Being similar to what vacuum is already doing, we can be confident the
approach is sound, at least as sound as current vacuum. It shares a
lot with the current implementation, which is known to be good.

The multi-segmented array itself has received a lot of testing during
the ~1.5y it has spent in the making, as well. I've been running
extensive benchmarking and tests each time I changed something, and
I've even ran deep tests on an actual production snapshot. A complete
db-wide vacuum of a heavily bloated ~12TB production database, showing
significant speedups not only because it does fewer index scans, but
also because it uses less CPU time to do so, with consistency checking
after the fact, to check for bugs. Of course I can't guarantee it's
bug-free, but it *is* decently tested.

I'm pretty sure the B-tree implementation hasn't reached that level of
testing yet. It might in the future, but it won't happen overnight.

Your B-tree patch is also homegrown. You're not reusing well tested
btree code, you're coding a B-tree from scratch, so it's as suspect as
any new code. I agree the multi-segment algorithm is quite similar to
a shallow b-tree, but I'm not convinced a b-tree is what we must
aspire to have. In fact, if you used large pages for the B-tree, you
don't need more than 2 levels (there's a 12GB limit ATM on the size of
the tid map), so the multi-segment approach and the b-tree approach
are essentially the same. Except the multi-segment code got more
testing.

In short, there are other more enticing alternatives to try out first.
I'm not enthused by the idea of having to bench and test yet another
sorted set implementation before moving forward.

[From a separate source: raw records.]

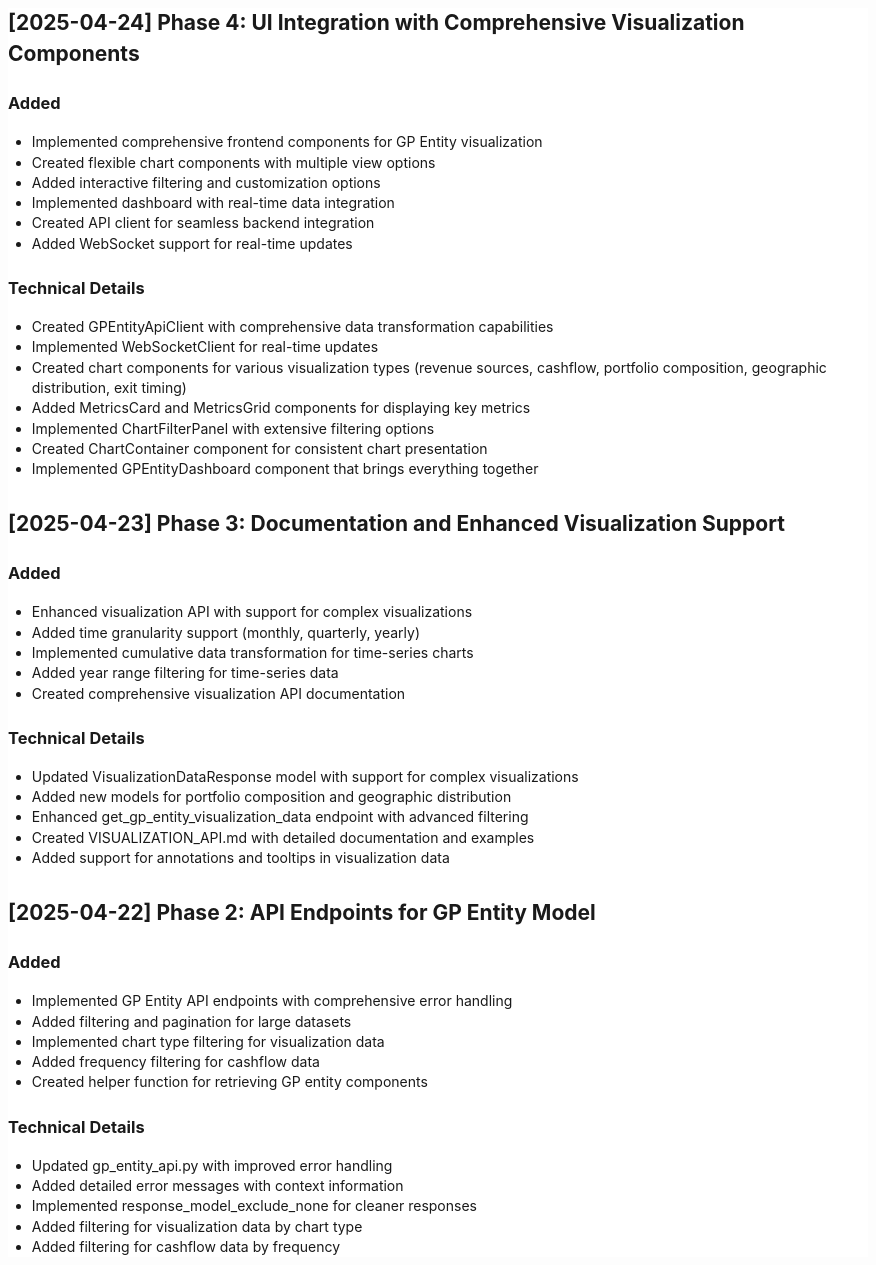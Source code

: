## [2025-04-24] Phase 4: UI Integration with Comprehensive Visualization Components

### Added
- Implemented comprehensive frontend components for GP Entity visualization
- Created flexible chart components with multiple view options
- Added interactive filtering and customization options
- Implemented dashboard with real-time data integration
- Created API client for seamless backend integration
- Added WebSocket support for real-time updates

### Technical Details
- Created GPEntityApiClient with comprehensive data transformation capabilities
- Implemented WebSocketClient for real-time updates
- Created chart components for various visualization types (revenue sources, cashflow, portfolio composition, geographic distribution, exit timing)
- Added MetricsCard and MetricsGrid components for displaying key metrics
- Implemented ChartFilterPanel with extensive filtering options
- Created ChartContainer component for consistent chart presentation
- Implemented GPEntityDashboard component that brings everything together

## [2025-04-23] Phase 3: Documentation and Enhanced Visualization Support

### Added
- Enhanced visualization API with support for complex visualizations
- Added time granularity support (monthly, quarterly, yearly)
- Implemented cumulative data transformation for time-series charts
- Added year range filtering for time-series data
- Created comprehensive visualization API documentation

### Technical Details
- Updated VisualizationDataResponse model with support for complex visualizations
- Added new models for portfolio composition and geographic distribution
- Enhanced get_gp_entity_visualization_data endpoint with advanced filtering
- Created VISUALIZATION_API.md with detailed documentation and examples
- Added support for annotations and tooltips in visualization data

## [2025-04-22] Phase 2: API Endpoints for GP Entity Model

### Added
- Implemented GP Entity API endpoints with comprehensive error handling
- Added filtering and pagination for large datasets
- Implemented chart type filtering for visualization data
- Added frequency filtering for cashflow data
- Created helper function for retrieving GP entity components

### Technical Details
- Updated gp_entity_api.py with improved error handling
- Added detailed error messages with context information
- Implemented response_model_exclude_none for cleaner responses
- Added filtering for visualization data by chart type
- Added filtering for cashflow data by frequency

On Fri, Apr 6, 2018 at 11:00 AM, Alvaro Herrera <alvherre(at)alvh(dot)no-ip(dot)org> wrote:
> Heikki Linnakangas wrote:
>> On 06/04/18 01:59, Claudio Freire wrote:
>> > The iteration interface, however, seems quite specific for the use
>> > case of vacuumlazy, so it's not really a good abstraction.
>>
>> Can you elaborate? It does return the items one block at a time. Is that
>> what you mean by being specific for vacuumlazy? I guess that's a bit
>> special, but if you imagine some other users for this abstraction, it's
>> probably not that unusual. For example, if we started using it in bitmap
>> heap scans, a bitmap heap scan would also want to get the TIDs one block
>> number at a time.
>
> FWIW I liked the idea of having this abstraction possibly do other
> things -- for instance to vacuum brin indexes you'd like to mark index
> tuples as "containing tuples that were removed" and eventually
> re-summarize the range. With the current interface we cannot do that,
> because vacuum expects brin vacuuming to ask for each heap tuple "is
> this tid dead?" and of course we don't have a list of tids to ask for.
> So if we can ask instead "how many dead tuples does this block contain?"
> brin vacuuming will be much happier.

I don't think either patch gives you that.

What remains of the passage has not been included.